Plain-text document sources:
::::
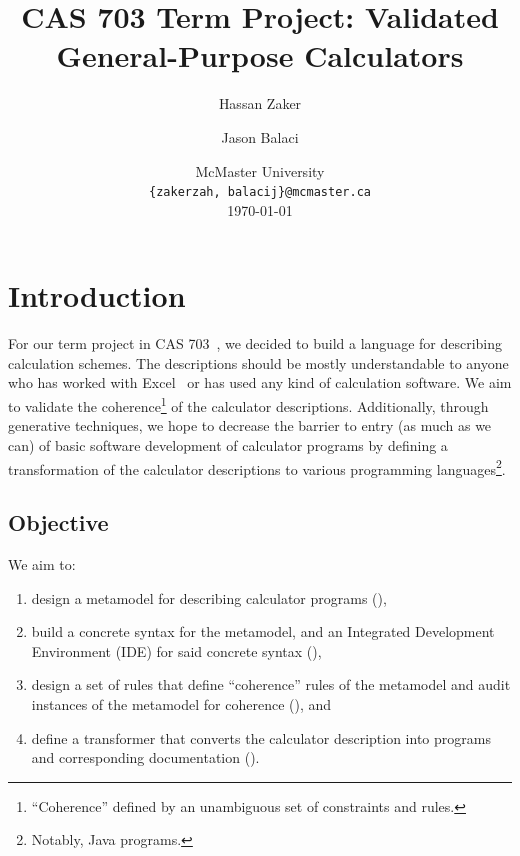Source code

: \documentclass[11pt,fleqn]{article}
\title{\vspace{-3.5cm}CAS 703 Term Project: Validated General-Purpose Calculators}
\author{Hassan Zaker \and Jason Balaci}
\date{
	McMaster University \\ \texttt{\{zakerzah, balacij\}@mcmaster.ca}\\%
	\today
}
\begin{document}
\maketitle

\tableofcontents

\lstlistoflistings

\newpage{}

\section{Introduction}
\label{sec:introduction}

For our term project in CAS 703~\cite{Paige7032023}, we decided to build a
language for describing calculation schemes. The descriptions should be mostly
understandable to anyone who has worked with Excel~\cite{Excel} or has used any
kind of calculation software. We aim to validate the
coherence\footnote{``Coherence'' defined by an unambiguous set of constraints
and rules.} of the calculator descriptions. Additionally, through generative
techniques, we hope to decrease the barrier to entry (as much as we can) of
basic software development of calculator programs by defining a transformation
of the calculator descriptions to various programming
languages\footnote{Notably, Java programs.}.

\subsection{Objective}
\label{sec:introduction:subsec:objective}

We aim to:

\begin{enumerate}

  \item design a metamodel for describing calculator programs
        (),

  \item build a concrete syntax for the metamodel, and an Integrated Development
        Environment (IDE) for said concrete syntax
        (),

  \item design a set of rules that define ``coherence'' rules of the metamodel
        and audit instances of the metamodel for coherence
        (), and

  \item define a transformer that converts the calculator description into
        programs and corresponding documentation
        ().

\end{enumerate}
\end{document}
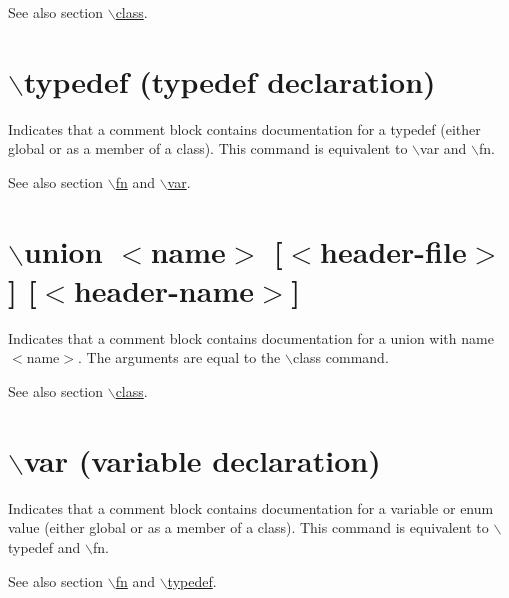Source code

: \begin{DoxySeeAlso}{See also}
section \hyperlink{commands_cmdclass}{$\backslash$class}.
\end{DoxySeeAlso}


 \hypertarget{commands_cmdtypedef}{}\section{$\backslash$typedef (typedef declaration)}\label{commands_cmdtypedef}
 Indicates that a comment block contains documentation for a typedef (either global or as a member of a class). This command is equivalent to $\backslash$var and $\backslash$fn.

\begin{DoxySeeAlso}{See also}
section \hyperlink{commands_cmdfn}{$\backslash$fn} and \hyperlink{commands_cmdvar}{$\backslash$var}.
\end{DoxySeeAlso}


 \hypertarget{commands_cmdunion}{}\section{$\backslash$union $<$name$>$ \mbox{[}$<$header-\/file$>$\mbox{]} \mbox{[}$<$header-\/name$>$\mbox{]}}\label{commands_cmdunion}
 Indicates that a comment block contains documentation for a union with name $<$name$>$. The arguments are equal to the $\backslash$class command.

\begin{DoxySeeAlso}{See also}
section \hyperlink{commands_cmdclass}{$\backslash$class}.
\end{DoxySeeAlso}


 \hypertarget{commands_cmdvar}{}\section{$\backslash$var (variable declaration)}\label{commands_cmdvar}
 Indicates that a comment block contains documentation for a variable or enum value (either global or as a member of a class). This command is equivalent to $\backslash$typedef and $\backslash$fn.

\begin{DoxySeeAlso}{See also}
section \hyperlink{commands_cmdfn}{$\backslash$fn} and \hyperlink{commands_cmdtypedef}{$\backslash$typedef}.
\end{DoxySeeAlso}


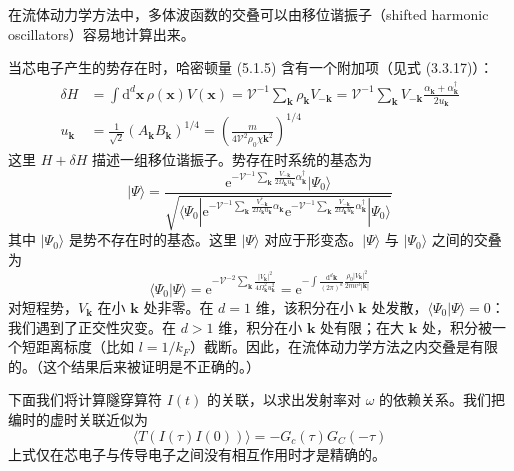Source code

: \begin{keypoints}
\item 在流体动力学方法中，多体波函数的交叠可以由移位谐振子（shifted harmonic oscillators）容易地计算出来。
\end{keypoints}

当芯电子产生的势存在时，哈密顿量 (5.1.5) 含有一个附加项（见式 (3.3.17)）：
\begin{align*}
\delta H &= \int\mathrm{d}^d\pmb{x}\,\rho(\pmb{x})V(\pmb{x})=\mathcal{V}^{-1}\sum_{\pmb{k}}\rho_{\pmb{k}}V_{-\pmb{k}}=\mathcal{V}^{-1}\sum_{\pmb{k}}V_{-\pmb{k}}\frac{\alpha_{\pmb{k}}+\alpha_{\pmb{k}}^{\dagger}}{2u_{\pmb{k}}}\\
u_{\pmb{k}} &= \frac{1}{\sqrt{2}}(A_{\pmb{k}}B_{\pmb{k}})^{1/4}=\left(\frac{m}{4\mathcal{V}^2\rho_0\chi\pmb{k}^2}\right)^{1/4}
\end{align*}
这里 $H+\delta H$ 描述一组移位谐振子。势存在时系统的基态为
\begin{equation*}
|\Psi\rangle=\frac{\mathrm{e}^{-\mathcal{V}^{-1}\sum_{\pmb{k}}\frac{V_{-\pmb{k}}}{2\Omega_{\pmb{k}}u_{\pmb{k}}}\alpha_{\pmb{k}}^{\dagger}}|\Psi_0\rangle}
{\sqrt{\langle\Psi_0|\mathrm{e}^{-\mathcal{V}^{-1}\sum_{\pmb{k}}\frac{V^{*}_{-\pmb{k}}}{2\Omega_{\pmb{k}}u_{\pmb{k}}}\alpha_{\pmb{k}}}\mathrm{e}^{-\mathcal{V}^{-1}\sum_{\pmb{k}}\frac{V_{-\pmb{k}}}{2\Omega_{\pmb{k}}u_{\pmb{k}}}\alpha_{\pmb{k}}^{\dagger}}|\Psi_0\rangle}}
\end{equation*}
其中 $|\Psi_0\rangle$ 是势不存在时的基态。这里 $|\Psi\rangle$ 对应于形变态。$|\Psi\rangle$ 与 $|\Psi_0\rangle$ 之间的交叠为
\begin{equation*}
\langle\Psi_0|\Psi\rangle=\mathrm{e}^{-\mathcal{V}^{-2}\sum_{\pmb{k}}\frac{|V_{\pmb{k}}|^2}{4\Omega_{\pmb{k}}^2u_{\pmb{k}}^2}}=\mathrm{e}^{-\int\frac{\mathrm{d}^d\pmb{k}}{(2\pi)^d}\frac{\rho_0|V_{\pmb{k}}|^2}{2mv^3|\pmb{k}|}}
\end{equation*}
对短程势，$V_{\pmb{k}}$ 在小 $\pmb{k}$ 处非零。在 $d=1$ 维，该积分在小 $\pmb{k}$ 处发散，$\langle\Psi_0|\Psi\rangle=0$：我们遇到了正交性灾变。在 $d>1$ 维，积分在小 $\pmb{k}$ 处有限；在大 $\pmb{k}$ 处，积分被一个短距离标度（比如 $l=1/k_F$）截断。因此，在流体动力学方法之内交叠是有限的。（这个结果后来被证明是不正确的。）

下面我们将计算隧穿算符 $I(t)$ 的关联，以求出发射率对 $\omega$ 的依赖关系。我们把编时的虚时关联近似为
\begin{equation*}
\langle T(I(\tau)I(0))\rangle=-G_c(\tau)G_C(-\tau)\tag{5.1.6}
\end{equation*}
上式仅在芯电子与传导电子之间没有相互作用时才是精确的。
::::
Task goal :: Go through the records above and count every line that includes "syntax". Give the number and nothing else.

Finished task :: 2